Thresholding of a Companion Diagnostic Test Confident of Efficacy in Targeted Population
Jason C Hsu, The Ohio State University & Eli Lilly and Company  Eloise Kaizar, Ohio State University  Ying Grace Li, Eli Lilly & Company  Yi Liu, Millennium: The Takeda Oncology Company  Michael Man, Eli Lilly & Company  Stephen J. Ruberg, Eli Lilly & Company  *Szu-Yu Tang, Ventana Medical Systems, Inc. 

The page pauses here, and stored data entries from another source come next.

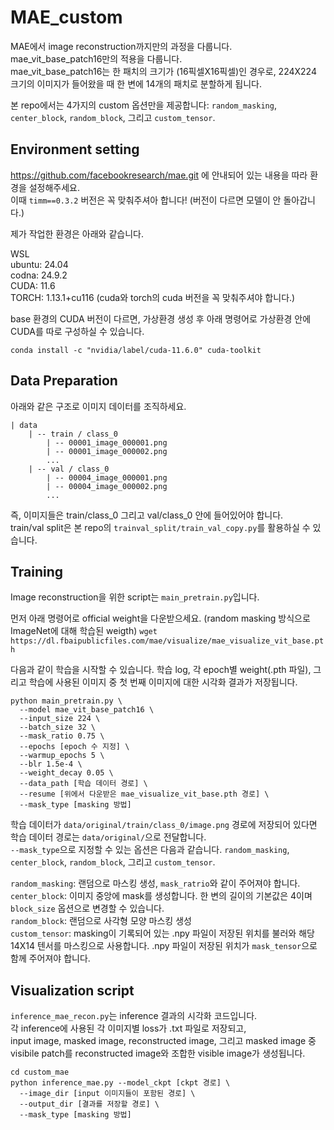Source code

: # MAE_custom
MAE에서 image reconstruction까지만의 과정을 다룹니다.  
mae_vit_base_patch16만의 적용을 다룹니다.  
mae_vit_base_patch16는 한 패치의 크기가 (16픽셀X16픽셀)인 경우로, 224X224 크기의 이미지가 들어왔을 때 한 변에 14개의 패치로 분할하게 됩니다.  

본 repo에서는 4가지의 custom 옵션만을 제공합니다: `random_masking`, `center_block`, `random_block`, 그리고 `custom_tensor`.


## Environment setting
https://github.com/facebookresearch/mae.git 에 안내되어 있는 내용을 따라 환경을 설정해주세요.  
이때 `timm==0.3.2` 버전은 꼭 맞춰주셔아 합니다! (버전이 다르면 모델이 안 돌아갑니다.)  

제가 작업한 환경은 아래와 같습니다.  

WSL  
ubuntu: 24.04  
codna: 24.9.2  
CUDA: 11.6  
TORCH: 1.13.1+cu116 (cuda와 torch의 cuda 버전을 꼭 맞춰주셔야 합니다.)  

base 환경의 CUDA 버전이 다르면, 가상환경 생성 후 아래 명령어로 가상환경 안에 CUDA를 따로 구성하실 수 있습니다.
```
conda install -c "nvidia/label/cuda-11.6.0" cuda-toolkit
```


## Data Preparation
아래와 같은 구조로 이미지 데이터를 조직하세요.
```
| data
    | -- train / class_0
        | -- 00001_image_000001.png
        | -- 00001_image_000002.png
        ...
    | -- val / class_0
        | -- 00004_image_000001.png
        | -- 00004_image_000002.png
        ...
```
즉, 이미지들은 train/class_0 그리고 val/class_0 안에 들어있어야 합니다.  
train/val split은 본 repo의 `trainval_split/train_val_copy.py`를 활용하실 수 있습니다.


## Training
Image reconstruction을 위한 script는 `main_pretrain.py`입니다.  

먼저 아래 명령어로 official weight을 다운받으세요. (random masking 방식으로 ImageNet에 대해 학습된 weigth)
```wget https://dl.fbaipublicfiles.com/mae/visualize/mae_visualize_vit_base.pth```

다음과 같이 학습을 시작할 수 있습니다. 학습 log, 각 epoch별 weight(.pth 파일), 그리고 학습에 사용된 이미지 중 첫 번째 이미지에 대한 시각화 결과가 저장됩니다.
```
python main_pretrain.py \
  --model mae_vit_base_patch16 \
  --input_size 224 \
  --batch_size 32 \
  --mask_ratio 0.75 \
  --epochs [epoch 수 지정] \
  --warmup_epochs 5 \
  --blr 1.5e-4 \
  --weight_decay 0.05 \
  --data_path [학습 데이터 경로] \
  --resume [위에서 다운받은 mae_visualize_vit_base.pth 경로] \
  --mask_type [masking 방법]
```

학습 데이터가 `data/original/train/class_0/image.png` 경로에 저장되어 있다면 학습 데이터 경로는 `data/original/`으로 전달합니다.  
`--mask_type`으로 지정할 수 있는 옵션은 다음과 같습니다. `random_masking`, `center_block`, `random_block`, 그리고 `custom_tensor`.  
  
`random_masking`: 랜덤으로 마스킹 생성, `mask_ratrio`와 같이 주어져야 합니다.  
`center_block`: 이미지 중앙에 mask를 생성합니다. 한 변의 길이의 기본값은 4이며 `block_size` 옵션으로 변경할 수 있습니다.  
`random_block`: 랜덤으로 사각형 모양 마스킹 생성  
`custom_tensor`: masking이 기록되어 있는 .npy 파일이 저장된 위치를 불러와 해당 14X14 텐서를 마스킹으로 사용합니다. .npy 파일이 저장된 위치가 `mask_tensor`으로 함께 주어져야 합니다.


## Visualization script
`inference_mae_recon.py`는 inference 결과의 시각화 코드입니다.  
각 inference에 사용된 각 이미지별 loss가 .txt 파일로 저장되고,  
input image, masked image, reconstructed image, 그리고 masked image 중 visibile patch를 reconstructed image와 조합한 visible image가 생성됩니다.

```
cd custom_mae
python inference_mae.py --model_ckpt [ckpt 경로] \
  --image_dir [input 이미지들이 포함된 경로] \
  --output_dir [결과를 저장할 경로] \
  --mask_type [masking 방법]
```
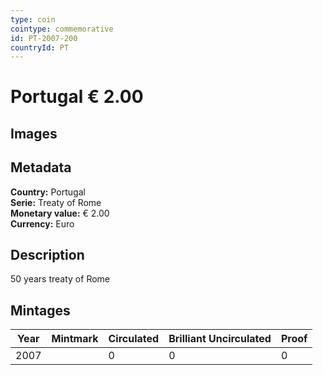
 ```yaml
---
type: coin
cointype: commemorative
id: PT-2007-200
countryId: PT
---
```


# Portugal € 2.00

## Images


## Metadata

**Country:** Portugal\
**Serie:** Treaty of Rome\
**Monetary value:** € 2.00\
**Currency:** Euro

## Description
50 years treaty of Rome

## Mintages

| Year | Mintmark | Circulated | Brilliant Uncirculated | Proof |
| ---- | -------- | ---------- | ---------------------- | ----- |
| 2007 |  | 0| 0 | 0 |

Keywords: Biomarker, Thresholding, subgroup, companion diagnostics

In personalized medicine, continuous biomarker values are often dichotomized to classify patients into target and non-target populations. Cast in the setting of normally distributed responses that are modeled linearly (such as diabetes and psychiatry), this article provides a method of inferring which thresholds correspond to target populations that benefit from the treatment. By providing simultaneous confidence intervals for efficacy corresponding to all candidate thresholds, our method allows for flexible decision-making, taking into consideration marketing potential based on both the size of the target population and efficacy in the target population. Under the assumption of the general linear model (GLM), advantages of our approach over the Jiang, Freidlin, Simon (2007) approach are that (1) formulation is clinically more meaningful, (2) imbalance in the data would not lead to misleading inference, (3) simultaneous confidence intervals are provided, (4) error rate and confidence level computations are precise, (5) simple SAS codes are available.